I've never played cookie clicker, but I have a hard time imagining that it can hold a candle to universal paperclips. Never has such a pointless game made its point so well.
Universal Paperclips has the best story out of all the idle games I know, but it's not the best game. For one thing, it has very limited reset/prestige mechanisms, and the expansion mechanism in the final phase is very opaque and can mislead players into frustrating dead ends.
> For one thing, it has very limited reset/prestige mechanisms
Are those considered good things now? In all the games where I’ve seen them implemented, they haven’t increased fun at all, just prolonged the grind. I actually like universal paperclips more for being relatively grind-free — there is just enough boring time-consuming manual-labour to get its point across, and then it moves on
They can be good if they unlock significant new game mechanics.

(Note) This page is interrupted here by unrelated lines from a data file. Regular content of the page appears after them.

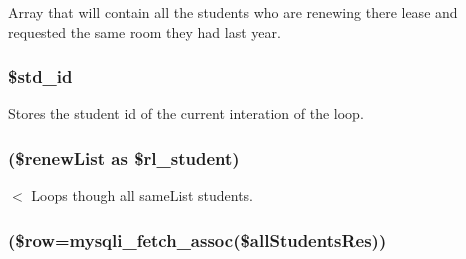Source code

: \-Array that will contain all the students who are renewing there lease and requested the same room they had last year. \hypertarget{autoStudent_8php_aac8edac502b6ed1fc852e8735ae424c2}{
\subsubsection[{\$std\-\_\-id}]{\setlength{\rightskip}{0pt plus 5cm}\$std\-\_\-id}}\label{autoStudent_8php_aac8edac502b6ed1fc852e8735ae424c2}
\-Stores the student id of the current interation of the loop. \hypertarget{autoStudent_8php_ae984c01f36faa31c40889b54bab3cc5f}{
\subsubsection[{foreach}]{(\$renew\-List as \$rl\-\_\-student)}}\label{autoStudent_8php_ae984c01f36faa31c40889b54bab3cc5f}
$<$ \-Loops though all same\-List students. \hypertarget{autoStudent_8php_a3ad3a4240c0f97c7e85aff5c52a454d4}{
\subsubsection[{print}]{}}\label{autoStudent_8php_a3ad3a4240c0f97c7e85aff5c52a454d4}
\hypertarget{autoStudent_8php_a5814f5c1f5fabe3c16fc34e62a376cfb}{
\subsubsection[{while}]{(\$row=mysqli\-\_\-fetch\-\_\-assoc(\$all\-Students\-Res))}}\label{autoStudent_8php_a5814f5c1f5fabe3c16fc34e62a376cfb}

The most extreme example (I know of) in that regard is https://pmotschmann.github.io/Evolve/ which has, at last counting, 12 different ways to reset, many of which are not accessible until you have done dozens if not hundreds of others. Exploring the entire game takes years of play.

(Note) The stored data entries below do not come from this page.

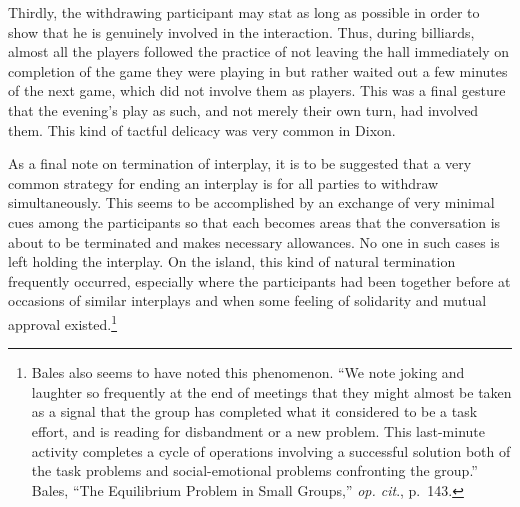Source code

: \documentclass[twoside,symmetric,nobib,justified]{tufte-book}
\begin{document}
Thirdly, the withdrawing participant may stat as long as possible in
order to show that he is genuinely involved in the interaction. Thus,
during billiards, almost all the players followed the practice of not
leaving the hall immediately on completion of the game they were playing
in but rather waited out a few minutes of the next game, which did not
involve them as players. This was a final gesture that the evening's
play as such, and not merely their own turn, had involved them. This
kind of tactful delicacy was very common in Dixon.

As a final note on termination of interplay, it is to be suggested that
a very common strategy for ending an interplay is for all parties to
withdraw simultaneously. This seems to be accomplished by an exchange of
very minimal cues among the participants so that each becomes areas that
the conversation is about to be terminated and makes necessary
allowances. No one in such cases is left holding the interplay. On the
island, this kind of natural termination frequently occurred, especially
where the participants had been together before at occasions of similar
interplays and when some feeling of solidarity and mutual approval
existed.\footnote{Bales also seems to have noted this phenomenon. ``We
  note joking and laughter so frequently at the end of meetings that
  they might almost be taken as a signal that the group has completed
  what it considered to be a task effort, and is reading for disbandment
  or a new problem. This last-minute activity completes a cycle of
  operations involving a successful solution both of the task problems
  and social-emotional problems confronting the group.'' Bales, ``The
  Equilibrium Problem in Small Groups,'' \emph{op. cit}., p.~143.}
\end{document}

Obviously, there's still lots of grindey repetition, and it's only something for people who find slow progress towards optimizing grind rewarding.
Yeah I got past it pretty much as soon as I posted, which is kind of a pity. I like the idea of playing as a plant buying amino acids from the mycorhizae with hexose. The whole coal mining fungus with banking problems thing feels a bit too rooted in the human world.

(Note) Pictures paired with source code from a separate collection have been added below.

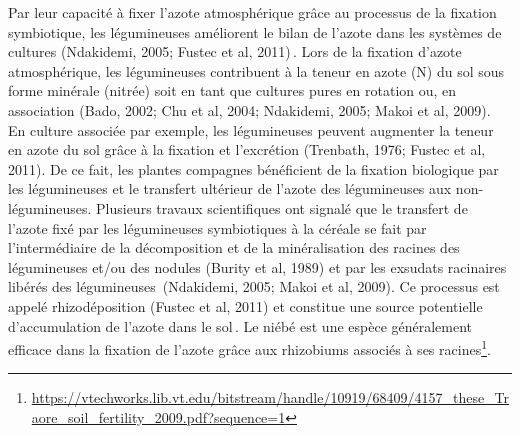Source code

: \documentclass[a4paper,11pt]{article}
\begin{document}
Par leur capacité à fixer l’azote atmosphérique grâce au processus de
la fixation symbiotique, les légumineuses améliorent le bilan de
l'azote dans les systèmes de cultures (Ndakidemi, 2005; Fustec et al,
2011)\,\cite{Ndakidemi_2005}. Lors de la fixation d’azote atmosphérique, les légumineuses
contribuent à la teneur en azote (N) du sol sous forme minérale
(nitrée) soit en tant que cultures pures en rotation ou, en
association (Bado, 2002; Chu et al, 2004; Ndakidemi, 2005; Makoi et
al, 2009). En culture associée par exemple, les légumineuses peuvent
augmenter la teneur en azote du sol grâce à la fixation et l’excrétion
(Trenbath, 1976; Fustec et al, 2011). De ce fait, les plantes
compagnes bénéficient de la fixation biologique par les légumineuses
et le transfert ultérieur de l’azote des légumineuses aux
non-légumineuses. Plusieurs travaux scientifiques ont signalé que le
transfert de l’azote fixé par les légumineuses symbiotiques à la
céréale se fait par l’intermédiaire de la décomposition et de la
minéralisation des racines des légumineuses et/ou des nodules (Burity
et al, 1989) et par les exsudats racinaires libérés des légumineuses\,
\cite{Ndakidemi_2005} (Ndakidemi, 2005; Makoi et al, 2009).
Ce processus est appelé rhizodéposition (Fustec et al, 2011) et constitue
une source potentielle d’accumulation de l’azote dans le
sol\,\cite{Koulibi_FideleZONGO}. Le niébé est une espèce généralement
efficace dans la fixation de l’azote grâce aux rhizobiums associés à
ses racines\footnote{\url{https://vtechworks.lib.vt.edu/bitstream/handle/10919/68409/4157_these_Traore_soil_fertility_2009.pdf?sequence=1}}.

\newpage

 
  
\end{document}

Poking through the code though, I can see that that's probably not a problem that I'll have for long.
I was never able to go past the universe exploration step, nothing I did made significant progress past that and I couldn't find a way to speed things up. Is there a way to win or reach an end? (Which I assumed was consuming all of the universe?)
There is an end, yes, and it happens a little bit after consuming all of the universe. You'll know that you've reached it when you are offered the option to delete all of your progress and restart.
As with many of the better-designed incremental games, there are moments in UP where you might get the impression that the way to continue is to just do more of what you've been doing, but actually the way to continue is to do something slightly different. I think you're referring to the starkest of those.
The trick is to get the right balance for your von Neumann probes such that they survive long enough to propagate (hazard remediation mostly) while also not bottlenecking on a resource. Iirc you can harvest so much so fast that it's easy to be set for the foreseeable future. I would occasionally just stop mass/wire production to get my fleet going strong and it would take a long time before I needed to restart it. Meanwhile trust stacks up and probes get better.
It's been a while since I played it, but the key is to allocate as many of your resources as possible to reproduction rather than exploration, because that leads to exponential growth.
It's possible to complete the game in around 2 hours of active play, IIRC.
Ah Cookie Clicker's got fancier graphics (although they're kinda heavy, I'd turn them off) and it goes... eldritch at some point. It's definitely the longer of the two to play, I recall finishing Paperclips in about three slow workdays.
There's one, I don't think Cookie Clicker has an ending. It's got countless multipliers, but eventually you're completely out of upgrades and achievements and it just sort of peters out in diminishing returns.
One remark though: if you've been playing for a while, save & back-up your save games. It stores progress in a cookie (I think) and they have a tendency to expire / get lost after a while. I just opened it up (it seems I last played a year ago) and it started a new game, but I had it backed up. Save before you stop playing.
When I first played paperclip I didn't know it was based on that thought experiment. I felt silly a year+ later when someone made the connection for me.
ugh... I can't remember the name someone posted a game here before web-based, you're in a terminal/folders structure, as an AI trying to escape into the net
Huh - as I recall, that was blanked out/unavailable. But it looks like progress isn't saved across page-closes, so it'll be a while before I can test that again. Regardless - thanks!
EDIT: Oooooh - you can (ROT13) punatr gur nepuvgrpgher bs lbhe pberf gb "zngpu" erdhverzragf gb Sbepr Nofbeo.(/ROT13). I'd assumed that (ROT13)n terlrq-bhg bcgvba zrnag vg jnf fvzcyl haninvynoyr(/ROT13). Cool, thank you!